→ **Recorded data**
::::::::
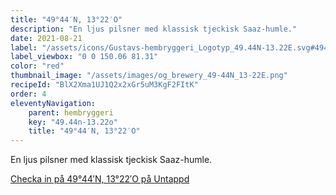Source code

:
 ```yaml
---
title: "49°44′N, 13°22′O"
description: "En ljus pilsner med klassisk tjeckisk Saaz-humle."
date: 2021-08-21
label: "/assets/icons/Gustavs-hembryggeri_Logotyp_49.44N-13.22E.svg#4944N-1322"
label_viewbox: "0 0 150.06 81.31"
color: "red"
thumbnail_image: "/assets/images/og_brewery_49-44N_13-22E.png"
recipeId: "BlX2Xma1UJ1Q2x2xGr5uM3KgF2FItK"
order: 4
eleventyNavigation:
    parent: hembryggeri
    key: "49.44n-13.22o"
    title: "49°44′N, 13°22′O"
---
```


En ljus pilsner med klassisk tjeckisk Saaz-humle.

[Checka in på 49°44′N, 13°22′O på Untappd](https://untappd.com/b/gustavs-hembryggeri-49044-n-13022-o/4496034)


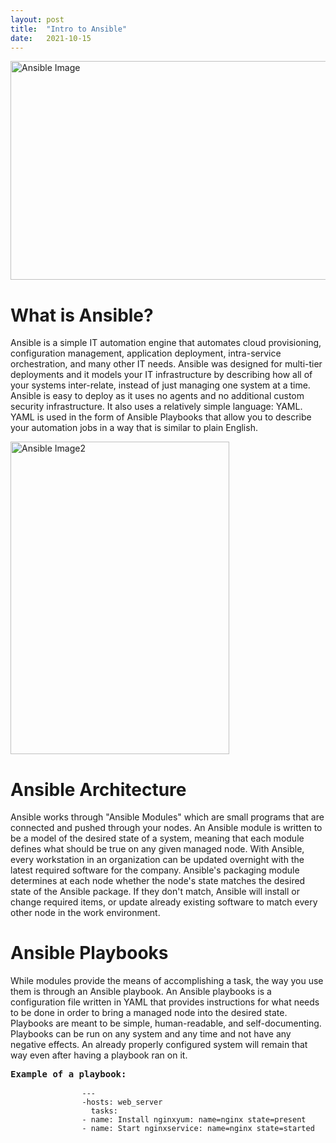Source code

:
 ```yaml
---
layout: post
title:  "Intro to Ansible"
date:   2021-10-15 
---
```

<html>
<head>
<meta charset="utf-8">
<title>Intro to Ansible</title>
<style></style>
</head>
<body>
<img src="https://res.cloudinary.com/practicaldev/image/fetch/s--R56P3_c9--/c_imagga_scale,f_auto,fl_progressive,h_900,q_auto,w_1600/https://dev-to-uploads.s3.amazonaws.com/i/c819w2e2mue3j204clau.png" alt="Ansible Image" width="600" height="350">
    <h1><b>What is Ansible?</b></h1>
        <p>Ansible is a simple IT automation engine that automates cloud provisioning, configuration management, application deployment, intra-service orchestration, and many other IT needs. Ansible was designed for multi-tier deployments and it models your IT infrastructure by describing how all of your systems inter-relate, instead of just managing one system at a time. Ansible is easy to deploy as it uses no agents and no additional custom security infrastructure. It also uses a relatively simple language: YAML. YAML is used in the form of Ansible Playbooks that allow you to describe your automation jobs in a way that is similar to plain English.</p>
<img src="https://static.packt-cdn.com/products/9781789532937/graphics/7e14163e-3b40-42d5-849a-28ff355d8a98.png" alt="Ansible Image2" width="350" height="500">
    <h1><b>Ansible Architecture</b></h1>
        <p>Ansible works through "Ansible Modules" which are small programs that are connected and pushed through your nodes. An Ansible module is written to be a model of the desired state of a system, meaning that each module defines what should be true on any given managed node. With Ansible, every workstation in an organization can be updated overnight with the latest required software for the company. Ansible's packaging module determines at each node whether the node's state matches the desired state of the Ansible package. If they don't match, Ansible will install or change required items, or update already existing software to match every other node in the work environment. </p>
    <h1><b>Ansible Playbooks</b></h1>
        <p>While modules provide the means of accomplishing a task, the way you use them is through an Ansible playbook. An Ansible playbooks is a configuration file written in YAML that provides instructions for what needs to be done in order to bring a managed node into the desired state. Playbooks are meant to be simple, human-readable, and self-documenting. Playbooks can be run on any system and any time and not have any negative effects. An already properly configured system will remain that way even after having a playbook ran on it.</p>
        <pre><b>Example of a playbook:</b>
            <code>
                ---
                -hosts: web_server
                  tasks:
                - name: Install nginxyum: name=nginx state=present
                - name: Start nginxservice: name=nginx state=started
            </code>
        </pre>
</body>
</html>
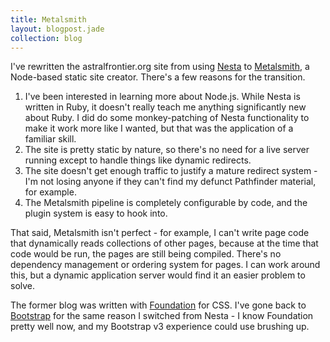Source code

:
 ```yaml
---
title: Metalsmith
layout: blogpost.jade
collection: blog
---
```


I've rewritten the astralfrontier.org site from using [Nesta] to [Metalsmith], a Node-based static site creator. There's a few reasons for the transition.

<!-- more -->

1. I've been interested in learning more about Node.js. While Nesta is written in Ruby, it doesn't really teach me anything significantly new about Ruby. I did do some monkey-patching of Nesta functionality to make it work more like I wanted, but that was the application of a familiar skill.
2. The site is pretty static by nature, so there's no need for a live server running except to handle things like dynamic redirects.
3. The site doesn't get enough traffic to justify a mature redirect system - I'm not losing anyone if they can't find my defunct Pathfinder material, for example.
4. The Metalsmith pipeline is completely configurable by code, and the plugin system is easy to hook into.

That said, Metalsmith isn't perfect - for example, I can't write page code that dynamically reads collections of other pages, because at the time that code would be run, the pages are still being compiled. There's no dependency management or ordering system for pages. I can work around this, but a dynamic application server would find it an easier problem to solve.

The former blog was written with [Foundation] for CSS. I've gone back to [Bootstrap] for the same reason I switched from Nesta - I know Foundation pretty well now, and my Bootstrap v3 experience could use brushing up.

[Nesta]: http://nestacms.com/
[Metalsmith]: http://www.metalsmith.io/
[Bootstrap]: http://getbootstrap.com/
[Foundation]: http://foundation.zurb.com/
::::::::
→ **Exercise directions**
Using only the data above, copy out the lines that include the word "already".

→ **Written solution**
        <p>Ansible works through "Ansible Modules" which are small programs that are connected and pushed through your nodes. An Ansible module is written to be a model of the desired state of a system, meaning that each module defines what should be true on any given managed node. With Ansible, every workstation in an organization can be updated overnight with the latest required software for the company. Ansible's packaging module determines at each node whether the node's state matches the desired state of the Ansible package. If they don't match, Ansible will install or change required items, or update already existing software to match every other node in the work environment. </p>
        <p>While modules provide the means of accomplishing a task, the way you use them is through an Ansible playbook. An Ansible playbooks is a configuration file written in YAML that provides instructions for what needs to be done in order to bring a managed node into the desired state. Playbooks are meant to be simple, human-readable, and self-documenting. Playbooks can be run on any system and any time and not have any negative effects. An already properly configured system will remain that way even after having a playbook ran on it.</p>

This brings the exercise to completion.